■ About this task
Copy out each line of the material in which the word "many" can be found.

─── Supplied entries ───

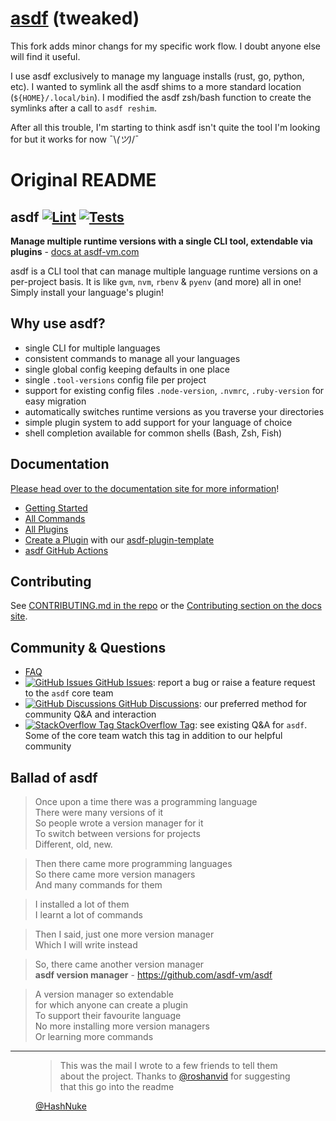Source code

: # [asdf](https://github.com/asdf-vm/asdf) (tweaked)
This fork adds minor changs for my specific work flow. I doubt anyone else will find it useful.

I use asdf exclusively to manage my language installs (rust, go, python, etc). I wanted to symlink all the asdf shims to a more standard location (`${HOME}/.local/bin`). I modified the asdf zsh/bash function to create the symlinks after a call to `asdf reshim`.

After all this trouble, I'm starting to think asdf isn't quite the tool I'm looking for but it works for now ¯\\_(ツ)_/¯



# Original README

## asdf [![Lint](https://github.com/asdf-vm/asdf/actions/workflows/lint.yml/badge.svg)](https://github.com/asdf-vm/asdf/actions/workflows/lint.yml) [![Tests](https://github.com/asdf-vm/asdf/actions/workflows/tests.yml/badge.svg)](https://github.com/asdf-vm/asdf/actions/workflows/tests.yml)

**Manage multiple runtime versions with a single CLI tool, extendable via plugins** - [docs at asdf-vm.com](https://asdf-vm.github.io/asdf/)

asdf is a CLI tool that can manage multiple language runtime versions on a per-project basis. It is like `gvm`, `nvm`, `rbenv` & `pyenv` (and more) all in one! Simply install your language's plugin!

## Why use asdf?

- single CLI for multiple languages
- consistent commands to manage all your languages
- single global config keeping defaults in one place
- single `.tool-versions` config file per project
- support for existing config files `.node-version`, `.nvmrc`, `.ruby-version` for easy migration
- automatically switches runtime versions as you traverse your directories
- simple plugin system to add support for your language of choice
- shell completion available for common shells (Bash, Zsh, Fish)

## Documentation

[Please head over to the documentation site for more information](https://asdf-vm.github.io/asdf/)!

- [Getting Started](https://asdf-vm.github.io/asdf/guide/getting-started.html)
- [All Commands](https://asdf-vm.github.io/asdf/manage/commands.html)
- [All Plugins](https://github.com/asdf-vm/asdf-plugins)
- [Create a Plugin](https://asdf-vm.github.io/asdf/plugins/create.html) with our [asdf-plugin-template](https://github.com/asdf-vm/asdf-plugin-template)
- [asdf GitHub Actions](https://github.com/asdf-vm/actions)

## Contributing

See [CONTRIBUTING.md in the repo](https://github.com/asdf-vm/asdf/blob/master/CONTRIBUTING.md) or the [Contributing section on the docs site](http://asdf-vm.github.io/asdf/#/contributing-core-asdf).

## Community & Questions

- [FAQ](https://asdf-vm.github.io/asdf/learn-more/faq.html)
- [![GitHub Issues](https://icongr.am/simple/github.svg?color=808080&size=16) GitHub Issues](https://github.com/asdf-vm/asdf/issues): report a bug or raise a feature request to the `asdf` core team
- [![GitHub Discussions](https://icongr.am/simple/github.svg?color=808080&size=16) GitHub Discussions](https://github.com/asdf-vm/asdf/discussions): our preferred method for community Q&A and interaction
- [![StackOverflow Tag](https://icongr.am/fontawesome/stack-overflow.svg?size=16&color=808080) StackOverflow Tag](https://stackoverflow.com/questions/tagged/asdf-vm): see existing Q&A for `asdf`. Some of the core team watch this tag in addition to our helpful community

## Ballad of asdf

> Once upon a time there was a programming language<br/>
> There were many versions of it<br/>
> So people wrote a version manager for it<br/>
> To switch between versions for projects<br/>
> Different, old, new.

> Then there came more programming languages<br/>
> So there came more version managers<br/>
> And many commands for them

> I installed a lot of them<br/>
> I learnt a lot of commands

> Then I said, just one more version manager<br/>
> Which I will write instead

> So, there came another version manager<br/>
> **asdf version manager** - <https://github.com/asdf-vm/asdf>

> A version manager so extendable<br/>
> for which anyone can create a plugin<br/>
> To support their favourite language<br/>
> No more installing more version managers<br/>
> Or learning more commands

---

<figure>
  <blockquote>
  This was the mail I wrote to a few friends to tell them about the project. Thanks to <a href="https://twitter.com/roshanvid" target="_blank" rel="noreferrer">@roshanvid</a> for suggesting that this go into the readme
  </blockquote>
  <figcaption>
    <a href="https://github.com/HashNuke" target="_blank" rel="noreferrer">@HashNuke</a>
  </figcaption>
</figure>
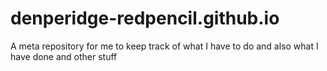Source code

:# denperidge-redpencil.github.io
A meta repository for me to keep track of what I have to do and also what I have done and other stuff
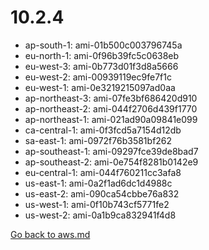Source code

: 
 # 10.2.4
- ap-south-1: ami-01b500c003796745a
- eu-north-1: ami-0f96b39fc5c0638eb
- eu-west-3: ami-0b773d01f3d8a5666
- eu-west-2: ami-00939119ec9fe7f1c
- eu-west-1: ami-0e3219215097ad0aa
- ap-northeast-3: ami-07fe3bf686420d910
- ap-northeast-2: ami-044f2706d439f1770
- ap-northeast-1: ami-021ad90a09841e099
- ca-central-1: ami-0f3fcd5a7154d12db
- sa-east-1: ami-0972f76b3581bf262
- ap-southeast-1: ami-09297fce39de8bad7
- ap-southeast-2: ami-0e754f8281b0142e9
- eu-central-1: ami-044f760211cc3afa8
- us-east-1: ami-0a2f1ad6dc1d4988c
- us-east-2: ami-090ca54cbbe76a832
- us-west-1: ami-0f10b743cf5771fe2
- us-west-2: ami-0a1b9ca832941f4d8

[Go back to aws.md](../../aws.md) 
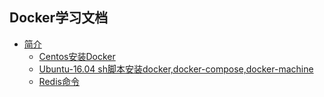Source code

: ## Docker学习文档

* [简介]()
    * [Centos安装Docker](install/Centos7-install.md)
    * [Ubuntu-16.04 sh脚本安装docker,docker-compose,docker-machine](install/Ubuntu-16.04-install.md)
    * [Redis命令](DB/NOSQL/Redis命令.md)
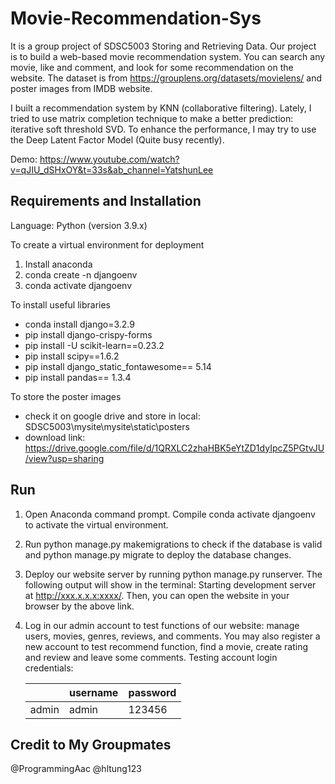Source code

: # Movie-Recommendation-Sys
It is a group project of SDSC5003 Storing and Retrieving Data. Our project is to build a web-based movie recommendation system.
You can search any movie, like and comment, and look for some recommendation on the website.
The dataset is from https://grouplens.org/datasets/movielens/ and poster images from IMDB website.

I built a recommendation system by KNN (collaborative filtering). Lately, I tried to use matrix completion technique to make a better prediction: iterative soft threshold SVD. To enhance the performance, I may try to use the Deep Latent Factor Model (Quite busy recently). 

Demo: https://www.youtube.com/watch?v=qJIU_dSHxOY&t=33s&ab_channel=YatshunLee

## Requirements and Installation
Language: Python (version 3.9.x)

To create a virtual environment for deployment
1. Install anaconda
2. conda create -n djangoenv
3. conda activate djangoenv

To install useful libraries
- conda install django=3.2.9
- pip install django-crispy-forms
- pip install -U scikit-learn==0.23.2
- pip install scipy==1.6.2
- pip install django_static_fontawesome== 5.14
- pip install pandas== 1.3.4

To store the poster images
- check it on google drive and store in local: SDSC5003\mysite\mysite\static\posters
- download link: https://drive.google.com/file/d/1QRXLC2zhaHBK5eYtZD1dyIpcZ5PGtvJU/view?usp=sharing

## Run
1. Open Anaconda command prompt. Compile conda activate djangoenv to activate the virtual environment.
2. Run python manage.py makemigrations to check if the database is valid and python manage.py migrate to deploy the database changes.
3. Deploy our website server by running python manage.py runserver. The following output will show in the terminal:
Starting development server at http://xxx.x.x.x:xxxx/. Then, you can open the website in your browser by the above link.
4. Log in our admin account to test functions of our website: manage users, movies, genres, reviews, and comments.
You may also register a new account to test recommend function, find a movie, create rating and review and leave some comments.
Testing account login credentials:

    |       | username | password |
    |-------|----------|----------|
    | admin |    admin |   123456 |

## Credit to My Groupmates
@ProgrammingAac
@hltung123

───
─── Supplied entries ───

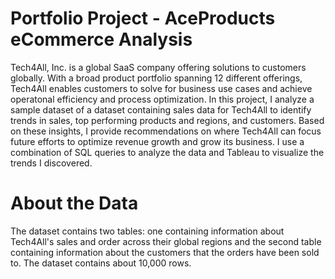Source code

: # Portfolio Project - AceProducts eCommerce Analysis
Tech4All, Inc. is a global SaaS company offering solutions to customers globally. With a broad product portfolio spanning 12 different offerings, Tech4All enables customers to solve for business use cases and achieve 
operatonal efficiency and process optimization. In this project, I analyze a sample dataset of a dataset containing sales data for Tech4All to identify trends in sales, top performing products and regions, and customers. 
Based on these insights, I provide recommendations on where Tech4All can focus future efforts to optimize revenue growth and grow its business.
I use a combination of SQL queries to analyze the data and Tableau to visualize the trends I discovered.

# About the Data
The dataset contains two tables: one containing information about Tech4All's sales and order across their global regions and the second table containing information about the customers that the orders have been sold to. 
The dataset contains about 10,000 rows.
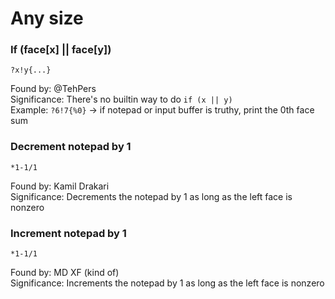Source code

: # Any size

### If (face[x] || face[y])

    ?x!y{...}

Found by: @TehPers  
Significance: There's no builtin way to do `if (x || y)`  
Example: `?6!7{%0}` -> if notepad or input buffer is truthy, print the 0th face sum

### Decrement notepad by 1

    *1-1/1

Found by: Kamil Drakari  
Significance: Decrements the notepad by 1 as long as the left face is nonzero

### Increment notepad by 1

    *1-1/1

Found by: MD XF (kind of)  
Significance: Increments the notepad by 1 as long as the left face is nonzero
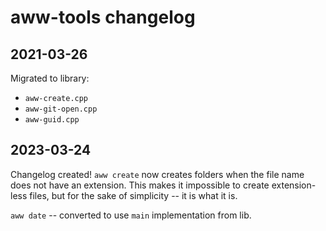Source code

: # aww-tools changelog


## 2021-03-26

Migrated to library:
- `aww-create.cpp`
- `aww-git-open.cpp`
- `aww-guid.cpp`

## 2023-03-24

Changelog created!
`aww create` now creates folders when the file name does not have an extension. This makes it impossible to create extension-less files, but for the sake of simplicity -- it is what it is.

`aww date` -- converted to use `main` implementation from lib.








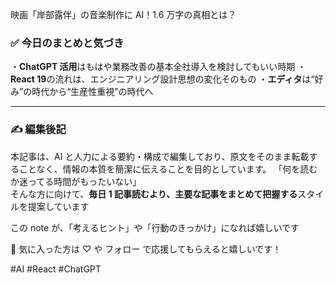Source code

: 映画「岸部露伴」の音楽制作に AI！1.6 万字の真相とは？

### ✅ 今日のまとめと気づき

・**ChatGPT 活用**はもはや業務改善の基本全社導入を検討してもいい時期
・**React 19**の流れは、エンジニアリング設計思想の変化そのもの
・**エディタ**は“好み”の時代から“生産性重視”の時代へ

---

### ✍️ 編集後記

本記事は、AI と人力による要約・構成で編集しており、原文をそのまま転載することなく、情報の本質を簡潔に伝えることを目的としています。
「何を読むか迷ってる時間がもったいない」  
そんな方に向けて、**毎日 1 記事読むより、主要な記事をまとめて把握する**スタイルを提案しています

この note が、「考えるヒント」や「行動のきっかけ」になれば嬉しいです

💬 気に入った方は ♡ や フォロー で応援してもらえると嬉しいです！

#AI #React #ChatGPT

───
─── Supplied entries ───

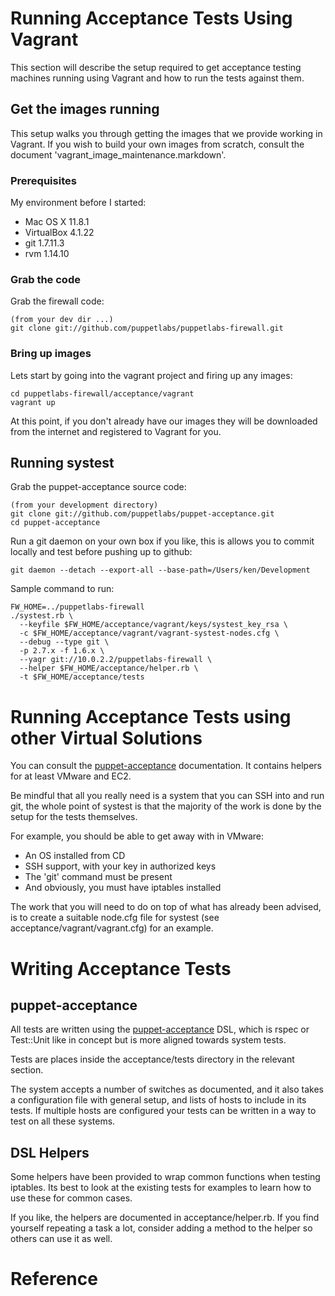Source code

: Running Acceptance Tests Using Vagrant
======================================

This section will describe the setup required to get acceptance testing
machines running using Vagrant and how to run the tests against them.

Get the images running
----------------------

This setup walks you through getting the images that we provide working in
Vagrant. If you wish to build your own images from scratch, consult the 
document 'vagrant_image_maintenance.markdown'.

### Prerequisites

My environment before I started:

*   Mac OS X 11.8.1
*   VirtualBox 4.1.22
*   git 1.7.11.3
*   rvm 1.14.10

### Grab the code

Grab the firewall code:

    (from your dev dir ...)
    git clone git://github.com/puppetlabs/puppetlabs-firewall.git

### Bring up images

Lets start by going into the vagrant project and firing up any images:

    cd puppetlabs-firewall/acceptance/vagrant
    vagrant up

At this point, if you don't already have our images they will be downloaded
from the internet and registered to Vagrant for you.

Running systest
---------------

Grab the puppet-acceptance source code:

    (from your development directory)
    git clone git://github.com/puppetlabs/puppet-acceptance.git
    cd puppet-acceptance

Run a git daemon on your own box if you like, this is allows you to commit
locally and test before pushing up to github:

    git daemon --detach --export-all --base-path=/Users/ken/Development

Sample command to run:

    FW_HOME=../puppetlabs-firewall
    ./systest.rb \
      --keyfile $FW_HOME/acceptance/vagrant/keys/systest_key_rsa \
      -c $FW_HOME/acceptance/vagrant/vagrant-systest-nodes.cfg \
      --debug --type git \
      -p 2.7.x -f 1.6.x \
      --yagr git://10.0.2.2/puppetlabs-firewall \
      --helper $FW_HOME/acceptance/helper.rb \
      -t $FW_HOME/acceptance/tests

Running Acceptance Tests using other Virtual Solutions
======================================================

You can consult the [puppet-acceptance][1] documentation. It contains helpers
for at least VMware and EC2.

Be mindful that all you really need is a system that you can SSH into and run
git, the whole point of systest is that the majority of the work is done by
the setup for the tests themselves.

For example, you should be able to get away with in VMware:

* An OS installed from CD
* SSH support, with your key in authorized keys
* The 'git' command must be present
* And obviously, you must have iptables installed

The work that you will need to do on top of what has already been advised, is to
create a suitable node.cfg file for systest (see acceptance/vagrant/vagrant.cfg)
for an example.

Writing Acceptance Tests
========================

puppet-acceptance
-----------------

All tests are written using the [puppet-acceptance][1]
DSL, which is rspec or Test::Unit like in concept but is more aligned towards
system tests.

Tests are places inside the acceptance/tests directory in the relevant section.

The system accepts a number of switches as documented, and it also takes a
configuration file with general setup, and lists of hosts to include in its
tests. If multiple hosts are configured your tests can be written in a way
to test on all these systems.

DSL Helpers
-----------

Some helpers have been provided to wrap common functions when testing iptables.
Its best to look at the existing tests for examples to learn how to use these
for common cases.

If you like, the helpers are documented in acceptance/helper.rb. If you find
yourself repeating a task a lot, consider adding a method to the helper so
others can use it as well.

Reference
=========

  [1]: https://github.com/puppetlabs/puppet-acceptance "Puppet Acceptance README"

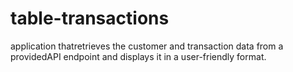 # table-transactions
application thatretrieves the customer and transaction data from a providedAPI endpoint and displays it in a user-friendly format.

───

■ Final answer
> There were many versions of it<br/>
> And many commands for them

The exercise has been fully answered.